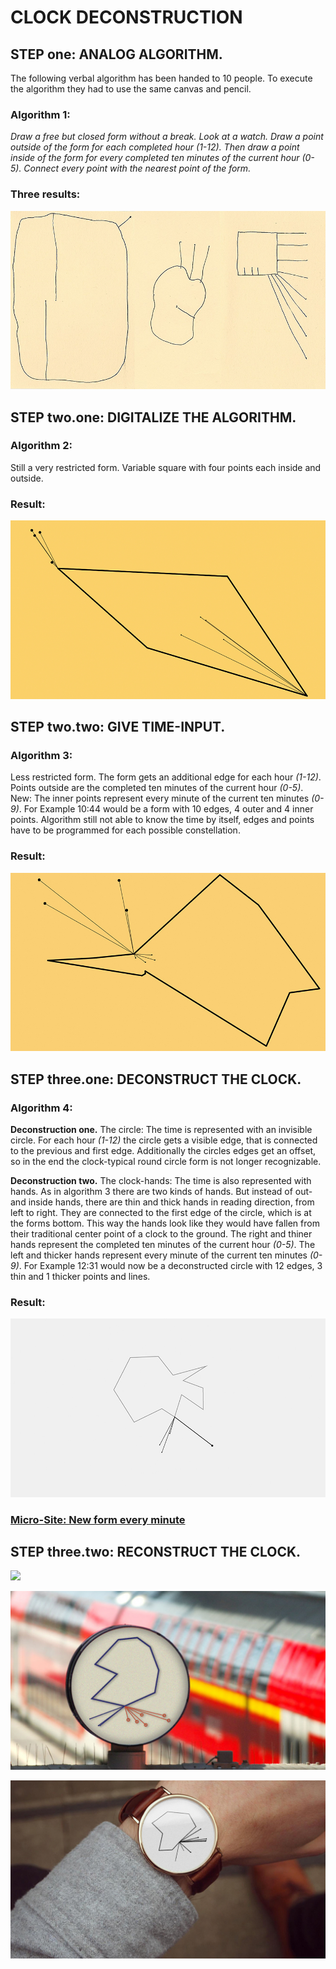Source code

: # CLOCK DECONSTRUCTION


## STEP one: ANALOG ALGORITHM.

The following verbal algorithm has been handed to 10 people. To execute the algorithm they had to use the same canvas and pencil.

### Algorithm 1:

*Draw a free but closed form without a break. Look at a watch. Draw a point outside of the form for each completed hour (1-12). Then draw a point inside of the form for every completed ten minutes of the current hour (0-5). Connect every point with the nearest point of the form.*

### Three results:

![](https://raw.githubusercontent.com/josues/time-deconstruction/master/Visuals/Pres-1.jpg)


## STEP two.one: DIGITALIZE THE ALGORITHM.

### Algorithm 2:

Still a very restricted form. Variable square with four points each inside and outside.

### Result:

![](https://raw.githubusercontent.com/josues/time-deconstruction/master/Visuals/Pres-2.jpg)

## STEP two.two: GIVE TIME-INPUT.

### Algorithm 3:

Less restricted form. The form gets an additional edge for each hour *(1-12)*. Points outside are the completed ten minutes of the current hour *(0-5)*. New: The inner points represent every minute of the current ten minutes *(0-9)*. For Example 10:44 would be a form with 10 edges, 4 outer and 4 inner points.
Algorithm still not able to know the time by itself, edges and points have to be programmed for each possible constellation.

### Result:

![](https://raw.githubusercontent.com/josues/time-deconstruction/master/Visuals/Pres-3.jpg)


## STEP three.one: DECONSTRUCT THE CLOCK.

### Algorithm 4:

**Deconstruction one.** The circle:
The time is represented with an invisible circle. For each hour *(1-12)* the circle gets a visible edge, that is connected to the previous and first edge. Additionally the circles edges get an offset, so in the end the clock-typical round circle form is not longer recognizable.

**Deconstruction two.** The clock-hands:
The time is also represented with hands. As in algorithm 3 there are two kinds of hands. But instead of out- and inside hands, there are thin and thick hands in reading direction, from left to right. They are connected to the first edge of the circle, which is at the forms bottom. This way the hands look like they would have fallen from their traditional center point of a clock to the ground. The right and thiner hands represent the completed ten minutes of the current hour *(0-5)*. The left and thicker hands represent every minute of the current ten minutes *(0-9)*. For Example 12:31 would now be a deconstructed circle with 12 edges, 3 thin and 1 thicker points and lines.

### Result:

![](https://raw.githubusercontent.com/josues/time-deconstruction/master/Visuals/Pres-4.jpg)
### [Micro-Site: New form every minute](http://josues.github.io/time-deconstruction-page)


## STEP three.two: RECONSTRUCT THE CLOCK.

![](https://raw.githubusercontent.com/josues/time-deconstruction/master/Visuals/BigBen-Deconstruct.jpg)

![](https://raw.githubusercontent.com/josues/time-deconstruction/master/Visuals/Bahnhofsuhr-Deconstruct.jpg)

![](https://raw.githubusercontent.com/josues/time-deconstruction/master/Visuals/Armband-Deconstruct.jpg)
━━━━
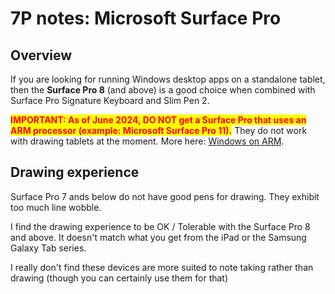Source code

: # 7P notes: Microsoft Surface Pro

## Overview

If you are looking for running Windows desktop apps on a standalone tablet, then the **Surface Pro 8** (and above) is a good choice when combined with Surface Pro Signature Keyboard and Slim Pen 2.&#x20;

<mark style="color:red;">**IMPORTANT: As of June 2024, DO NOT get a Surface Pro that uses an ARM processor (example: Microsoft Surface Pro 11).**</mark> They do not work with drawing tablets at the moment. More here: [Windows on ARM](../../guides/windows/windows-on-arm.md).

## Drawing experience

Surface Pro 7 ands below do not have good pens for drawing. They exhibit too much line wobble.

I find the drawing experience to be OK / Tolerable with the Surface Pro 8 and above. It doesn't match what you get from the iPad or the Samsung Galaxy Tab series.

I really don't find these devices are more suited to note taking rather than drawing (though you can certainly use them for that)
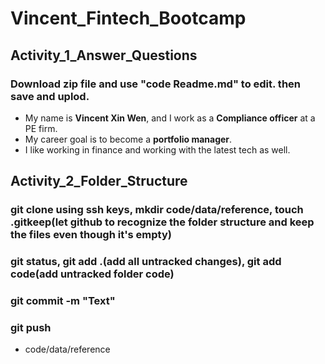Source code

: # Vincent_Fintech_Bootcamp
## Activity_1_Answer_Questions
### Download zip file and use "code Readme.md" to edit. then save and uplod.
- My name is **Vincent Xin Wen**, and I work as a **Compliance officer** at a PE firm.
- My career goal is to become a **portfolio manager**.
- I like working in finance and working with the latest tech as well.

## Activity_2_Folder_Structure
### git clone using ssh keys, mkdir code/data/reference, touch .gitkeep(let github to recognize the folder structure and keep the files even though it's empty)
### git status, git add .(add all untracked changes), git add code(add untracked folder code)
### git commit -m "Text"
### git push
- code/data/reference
━━━━
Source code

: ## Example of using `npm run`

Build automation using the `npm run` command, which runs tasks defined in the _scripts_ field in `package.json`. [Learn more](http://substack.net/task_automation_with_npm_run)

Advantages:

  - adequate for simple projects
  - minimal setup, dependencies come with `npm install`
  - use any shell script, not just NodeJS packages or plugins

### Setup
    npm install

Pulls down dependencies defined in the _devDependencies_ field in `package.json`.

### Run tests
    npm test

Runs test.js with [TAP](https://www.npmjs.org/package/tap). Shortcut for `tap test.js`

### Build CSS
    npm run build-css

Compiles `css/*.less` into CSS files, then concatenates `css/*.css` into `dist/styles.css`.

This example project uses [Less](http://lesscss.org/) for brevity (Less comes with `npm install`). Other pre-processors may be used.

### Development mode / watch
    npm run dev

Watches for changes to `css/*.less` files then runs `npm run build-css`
━━━━
- **TASK TO CARRY OUT**:
Among the lines of the material, find those holding the word "good" and return them.

- **EXERCISE OUTPUT**:
If you are looking for running Windows desktop apps on a standalone tablet, then the **Surface Pro 8** (and above) is a good choice when combined with Surface Pro Signature Keyboard and Slim Pen 2.&#x20;
Surface Pro 7 ands below do not have good pens for drawing. They exhibit too much line wobble.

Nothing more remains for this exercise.